__Exercise directions__.
Nothing but the lines from the top of the records through the line with "components that generalize" should be returned, exactly, and without pictures.

__Material for the task__.
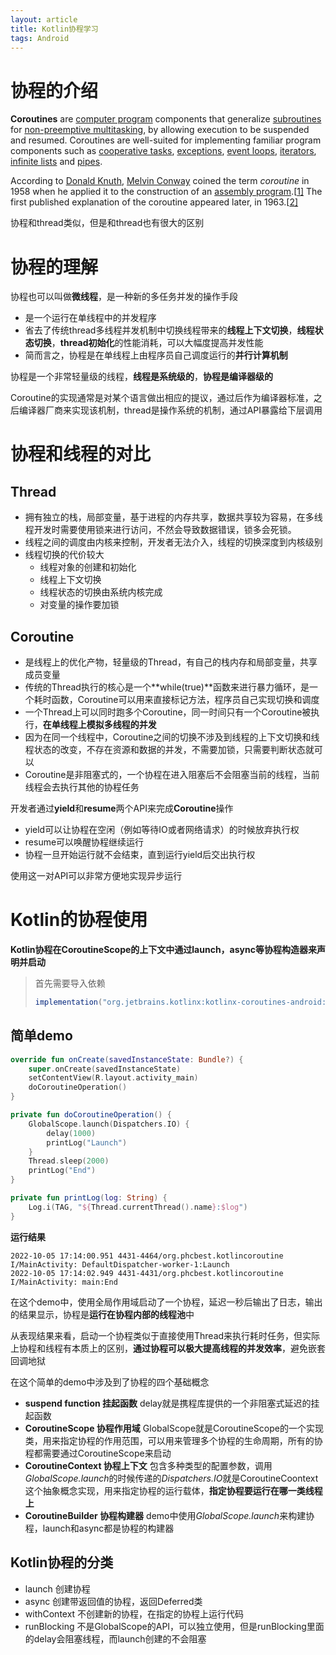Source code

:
 ```yaml
---
layout: article
title: Kotlin协程学习
tags: Android
---
```


# 协程的介绍

**Coroutines** are [computer program](https://en.wikipedia.org/wiki/Computer_program) components that generalize [subroutines](https://en.wikipedia.org/wiki/Subroutine) for [non-preemptive multitasking](https://en.wikipedia.org/wiki/Non-preemptive_multitasking), by allowing execution to be suspended and resumed. Coroutines are well-suited for implementing familiar program components such as [cooperative tasks](https://en.wikipedia.org/wiki/Cooperative_multitasking), [exceptions](https://en.wikipedia.org/wiki/Exception_handling), [event loops](https://en.wikipedia.org/wiki/Event_loop), [iterators](https://en.wikipedia.org/wiki/Iterator), [infinite lists](https://en.wikipedia.org/wiki/Lazy_evaluation) and [pipes](https://en.wikipedia.org/wiki/Pipeline_(software)).

According to [Donald Knuth](https://en.wikipedia.org/wiki/Donald_Knuth), [Melvin Conway](https://en.wikipedia.org/wiki/Melvin_Conway) coined the term *coroutine* in 1958 when he applied it to the construction of an [assembly program](https://en.wikipedia.org/wiki/Assembly_language).[[1\]](https://en.wikipedia.org/wiki/Coroutine#cite_note-KnuthVol1_1_4_5-1) The first published explanation of the coroutine appeared later, in 1963.[[2\]](https://en.wikipedia.org/wiki/Coroutine#cite_note-Conway1963-2)

协程和thread类似，但是和thread也有很大的区别

# 协程的理解

协程也可以叫做**微线程**，是一种新的多任务并发的操作手段

- 是一个运行在单线程中的并发程序
- 省去了传统thread多线程并发机制中切换线程带来的**线程上下文切换**，**线程状态切换**，**thread初始化**的性能消耗，可以大幅度提高并发性能
- 简而言之，协程是在单线程上由程序员自己调度运行的**并行计算机制**

协程是一个非常轻量级的线程，**线程是系统级的**，**协程是编译器级的**

Coroutine的实现通常是对某个语言做出相应的提议，通过后作为编译器标准，之后编译器厂商来实现该机制，thread是操作系统的机制，通过API暴露给下层调用

# 协程和线程的对比

## Thread

- 拥有独立的栈，局部变量，基于进程的内存共享，数据共享较为容易，在多线程开发时需要使用锁来进行访问，不然会导致数据错误，锁多会死锁。
- 线程之间的调度由内核来控制，开发者无法介入，线程的切换深度到内核级别
- 线程切换的代价较大
  - 线程对象的创建和初始化
  - 线程上下文切换
  - 线程状态的切换由系统内核完成
  - 对变量的操作要加锁

## Coroutine

- 是线程上的优化产物，轻量级的Thread，有自己的栈内存和局部变量，共享成员变量
- 传统的Thread执行的核心是一个**while(true)**函数来进行暴力循环，是一个耗时函数，Coroutine可以用来直接标记方法，程序员自己实现切换和调度
- 一个Thread上可以同时跑多个Coroutine，同一时间只有一个Coroutine被执行，**在单线程上模拟多线程的并发**
- 因为在同一个线程中，Coroutine之间的切换不涉及到线程的上下文切换和线程状态的改变，不存在资源和数据的并发，不需要加锁，只需要判断状态就可以
- Coroutine是非阻塞式的，一个协程在进入阻塞后不会阻塞当前的线程，当前线程会去执行其他的协程任务

开发者通过**yield**和**resume**两个API来完成**Coroutine**操作

- yield可以让协程在空闲（例如等待IO或者网络请求）的时候放弃执行权
- resume可以唤醒协程继续运行
- 协程一旦开始运行就不会结束，直到运行yield后交出执行权

使用这一对API可以非常方便地实现异步运行

# Kotlin的协程使用

**Kotlin协程在CoroutineScope的上下文中通过launch，async等协程构造器来声明并启动**

> 首先需要导入依赖
>
> ```groovy
> implementation("org.jetbrains.kotlinx:kotlinx-coroutines-android:1.3.9")
> ```

## 简单demo

```kotlin
override fun onCreate(savedInstanceState: Bundle?) {
    super.onCreate(savedInstanceState)
    setContentView(R.layout.activity_main)
    doCoroutineOperation()
}

private fun doCoroutineOperation() {
    GlobalScope.launch(Dispatchers.IO) {
        delay(1000)
        printLog("Launch")
    }
    Thread.sleep(2000)
    printLog("End")
}

private fun printLog(log: String) {
    Log.i(TAG, "${Thread.currentThread().name}:$log")
}
```

**运行结果**

```
2022-10-05 17:14:00.951 4431-4464/org.phcbest.kotlincoroutine I/MainActivity: DefaultDispatcher-worker-1:Launch
2022-10-05 17:14:02.949 4431-4431/org.phcbest.kotlincoroutine I/MainActivity: main:End
```

在这个demo中，使用全局作用域启动了一个协程，延迟一秒后输出了日志，输出的结果显示，协程是**运行在协程内部的线程池**中

从表现结果来看，启动一个协程类似于直接使用Thread来执行耗时任务，但实际上协程和线程有本质上的区别，**通过协程可以极大提高线程的并发效率**，避免嵌套回调地狱

在这个简单的demo中涉及到了协程的四个基础概念

- **suspend function 挂起函数** delay就是携程库提供的一个非阻塞式延迟的挂起函数
- **CoroutineScope 协程作用域** GlobalScope就是CoroutineScope的一个实现类，用来指定协程的作用范围，可以用来管理多个协程的生命周期，所有的协程都需要通过CoroutineScope来启动
- **CoroutineContext 协程上下文** 包含多种类型的配置参数，调用*GlobalScope.launch*的时候传递的*Dispatchers.IO*就是CoroutineCoontext这个抽象概念实现，用来指定协程的运行载体，**指定协程要运行在哪一类线程上**
- **CoroutineBuilder 协程构建器** demo中使用*GlobalScope.launch*来构建协程，launch和async都是协程的构建器

## Kotlin协程的分类

- launch 创建协程
- async 创建带返回值的协程，返回Deferred类
- withContext 不创建新的协程，在指定的协程上运行代码
- runBlocking 不是GlobalScope的API，可以独立使用，但是runBlocking里面的delay会阻塞线程，而launch创建的不会阻塞

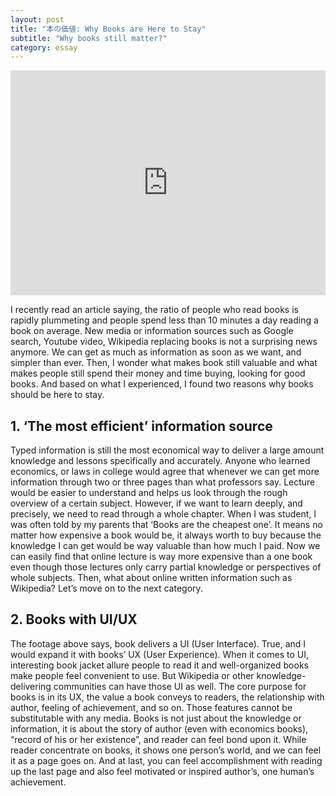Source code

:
 ```yaml
---
layout: post
title: "本の価値: Why Books are Here to Stay"
subtitle: "Why books still matter?"
category: essay
---
```


<iframe width="100%" height="360" src="https://www.youtube.com/embed/6Gw5dK48MtI" title="YouTube video player" frameborder="0" allow="accelerometer; autoplay; clipboard-write; encrypted-media; gyroscope; picture-in-picture" allowfullscreen></iframe>

I recently read an article saying, the ratio of people who read books is rapidly plummeting and people spend less than 10 minutes a day reading a book on average. New media or information sources such as Google search, Youtube video, Wikipedia replacing books is not a surprising news anymore. We can get as much as information as soon as we want, and simpler than ever. Then, I wonder what makes book still valuable and what makes people still spend their money and time buying, looking for good books. And based on what I experienced, I found two reasons why books should be here to stay.

## **1. ‘The most efficient’ information source**

Typed information is still the most economical way to deliver a large amount knowledge and lessons specifically and accurately. Anyone who learned economics, or laws in college would agree that whenever we can get more information through two or three pages than what professors say. Lecture would be easier to understand and helps us look through the rough overview of a certain subject. However, if we want to learn deeply, and precisely, we need to read through a whole chapter.
When I was student, I was often told by my parents that ‘Books are the cheapest one’. It means no matter how expensive a book would be, it always worth to buy because the knowledge I can get would be way valuable than how much I paid. Now we can easily find that online lecture is way more expensive than a one book even though those lectures only carry partial knowledge or perspectives of whole subjects.
Then, what about online written information such as Wikipedia? Let’s move on to the next category.

## **2. Books with UI/UX**

The footage above says, book delivers a UI (User Interface). True, and I would expand it with books’ UX (User Experience). When it comes to UI, interesting book jacket allure people to read it and well-organized books make people feel convenient to use. But Wikipedia or other knowledge-delivering communities can have those UI as well. The core purpose for books is in its UX, the value a book conveys to readers, the relationship with author, feeling of achievement, and so on. Those features cannot be substitutable with any media.
Books is not just about the knowledge or information, it is about the story of author (even with economics books), “record of his or her existence”, and reader can feel bond upon it. While reader concentrate on books, it shows one person’s world, and we can feel it as a page goes on. And at last, you can feel accomplishment with reading up the last page and also feel motivated or inspired author’s, one human’s achievement.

__Response to this exercise__.
Source code

:
 ```yaml
---
layout: article
title: Kotlin协程学习
tags: Android
---
```


# 协程的介绍

**Coroutines** are [computer program](https://en.wikipedia.org/wiki/Computer_program) components that generalize [subroutines](https://en.wikipedia.org/wiki/Subroutine) for [non-preemptive multitasking](https://en.wikipedia.org/wiki/Non-preemptive_multitasking), by allowing execution to be suspended and resumed. Coroutines are well-suited for implementing familiar program components such as [cooperative tasks](https://en.wikipedia.org/wiki/Cooperative_multitasking), [exceptions](https://en.wikipedia.org/wiki/Exception_handling), [event loops](https://en.wikipedia.org/wiki/Event_loop), [iterators](https://en.wikipedia.org/wiki/Iterator), [infinite lists](https://en.wikipedia.org/wiki/Lazy_evaluation) and [pipes](https://en.wikipedia.org/wiki/Pipeline_(software)).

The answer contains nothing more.